State Department Appears to Edit Briefing Video to Remove Admission of Falsehood

 

psakiFox News’s James Rosen called out the State Department Monday, accusing them of deleting a damaging exchange from their archive video of a December 2013 press briefing.

In 2012, Rosen had the following exchange with State Department spokeswoman Victoria Nuland.

ROSEN: There have been reports that intermittently, and outside of the formal P5+1 mechanisms, the Obama Administration, or members of it, have conducted direct secret bilateral talks with Iran. Is that true or false?”

NULAND: We have made clear, as the Vice President did at Munich, that in the context of the larger P5+1 framework, we would be prepared to talk to Iran bilaterally. But with regard to the kind of thing that you’re talking about on a government-to-government level, no.
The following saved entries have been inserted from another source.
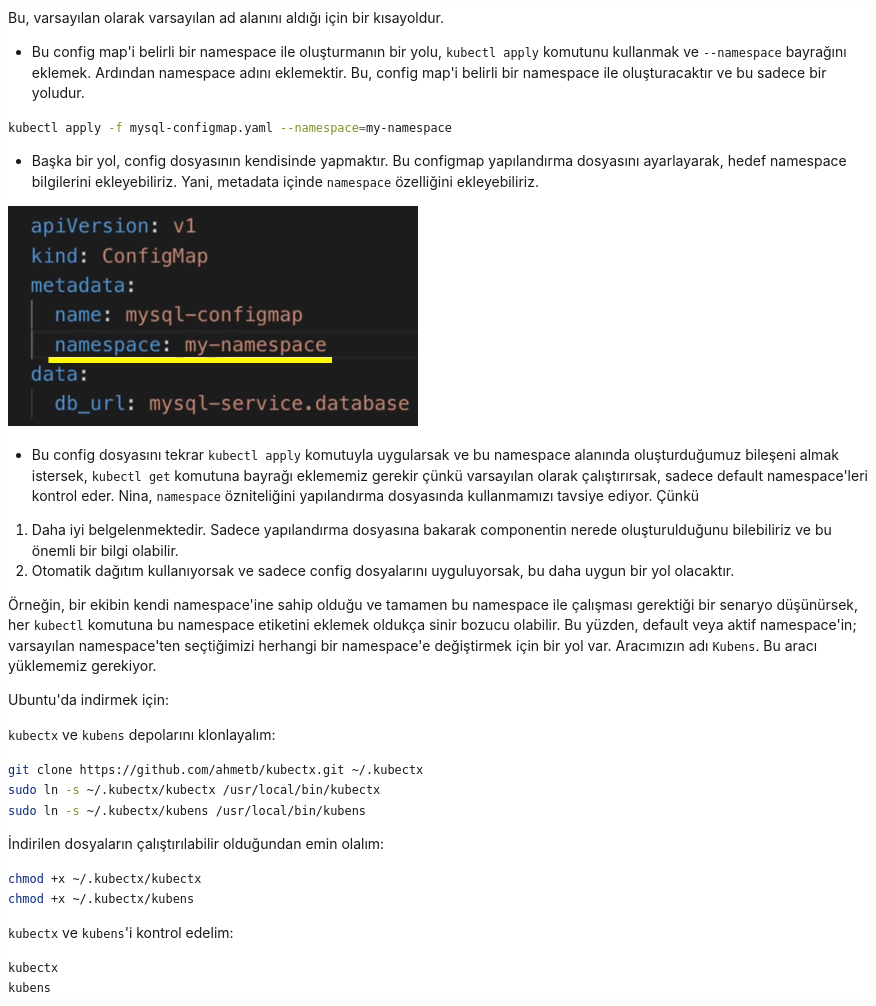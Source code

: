 Bu, varsayılan olarak varsayılan ad alanını aldığı için bir kısayoldur.


* Bu config map'i belirli bir namespace ile oluşturmanın bir yolu, `kubectl apply` komutunu kullanmak ve `--namespace` bayrağını eklemek. Ardından namespace adını eklemektir. Bu, config map'i belirli bir namespace ile oluşturacaktır ve bu sadece bir yoludur. 

```bash
kubectl apply -f mysql-configmap.yaml --namespace=my-namespace
```

* Başka bir yol, config dosyasının kendisinde yapmaktır. Bu configmap yapılandırma dosyasını ayarlayarak, hedef namespace bilgilerini ekleyebiliriz. Yani, metadata içinde `namespace` özelliğini ekleyebiliriz. 

![](images/146.png)

* Bu config dosyasını tekrar `kubectl apply` komutuyla uygularsak ve bu namespace alanında oluşturduğumuz bileşeni almak istersek, `kubectl get` komutuna bayrağı eklememiz gerekir çünkü varsayılan olarak çalıştırırsak, sadece default namespace'leri kontrol eder. Nina, `namespace` özniteliğini yapılandırma dosyasında kullanmamızı tavsiye ediyor. Çünkü 
1) Daha iyi belgelenmektedir. Sadece yapılandırma dosyasına bakarak componentin nerede oluşturulduğunu bilebiliriz ve bu önemli bir bilgi olabilir. 
2) Otomatik dağıtım kullanıyorsak ve sadece config dosyalarını uyguluyorsak, bu daha uygun bir yol olacaktır.

Örneğin, bir ekibin kendi namespace'ine sahip olduğu ve tamamen bu namespace ile çalışması gerektiği bir senaryo düşünürsek, her `kubectl` komutuna bu namespace etiketini eklemek oldukça sinir bozucu olabilir. Bu yüzden, default veya aktif namespace'in; varsayılan namespace'ten seçtiğimizi herhangi bir namespace'e değiştirmek için bir yol var.  Aracımızın adı `Kubens`. Bu aracı yüklememiz gerekiyor. 

Ubuntu'da indirmek için:

`kubectx` ve `kubens` depolarını klonlayalım:
```bash
git clone https://github.com/ahmetb/kubectx.git ~/.kubectx
sudo ln -s ~/.kubectx/kubectx /usr/local/bin/kubectx
sudo ln -s ~/.kubectx/kubens /usr/local/bin/kubens
```
İndirilen dosyaların çalıştırılabilir olduğundan emin olalım:
```bash
chmod +x ~/.kubectx/kubectx
chmod +x ~/.kubectx/kubens
```
`kubectx` ve `kubens`'i kontrol edelim:
```bash
kubectx
kubens
```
Nuland’s answer contradicts what we now know to be true. In a profile with The New York Times, national security advisor Ben Rhodes admitted that the White House secretly sought out nuclear talks much earlier than they told the public, as far back as 2011.

In 2013, after initial reports emerged that the Iran deal was negotiated earlier than the White House let on, Rosen confronted Nuland’s successor Jen Psaki. But when Rosen went back to pull the video of that confrontation for a Fox News segment years later, he noticed that his questions had been edited out.

“Late today, we discovered that the State Department’s video of its December 2, 2013 press briefing, at which I confronted spokesperson Jen Psaki… has itself, with the use of a white flash, been deleted from both the State Department’s official website and from its YouTube channel,” he reported during Monday night’s edition of Special Report.

Rosen claimed that in the deleted section of the video, Psaki “effectively admitted” that the administration lied to him, citing “privacy” concerns.

The version of the briefing posted on YouTube does appear to be truncated, with a white flash appearing twenty-seven minutes in that cuts just before and after Rosen’s lengthy line of questioning.

In the deleted remarks, Rosen directly asks Psaki whether it’s the State Department’s policy to lie to reporters in order to preserve secret negotiations. Psaki gives an answer that, at best, doesn’t rule the idea out.

ROSEN: Is it the policy of the State Department, where the preservation or the secrecy of secret negotiations is concerned, to lie in order to achieve that goal?

PSAKI: James, I think there are times where diplomacy needs privacy in order to progress. This is a good example of that. Obviously, we have made clear and laid out a number of details in recent weeks about discussions and about a bilateral channel that fed into the P5+1 negotiations, and we’ve answered questions on it, we’ve confirmed details. We’re happy to continue to do that, but clearly, this was an important component leading up to the agreement that was reached a week ago.

The version of the video posted on the State Department website has since been updated to include Rosen’s full questions.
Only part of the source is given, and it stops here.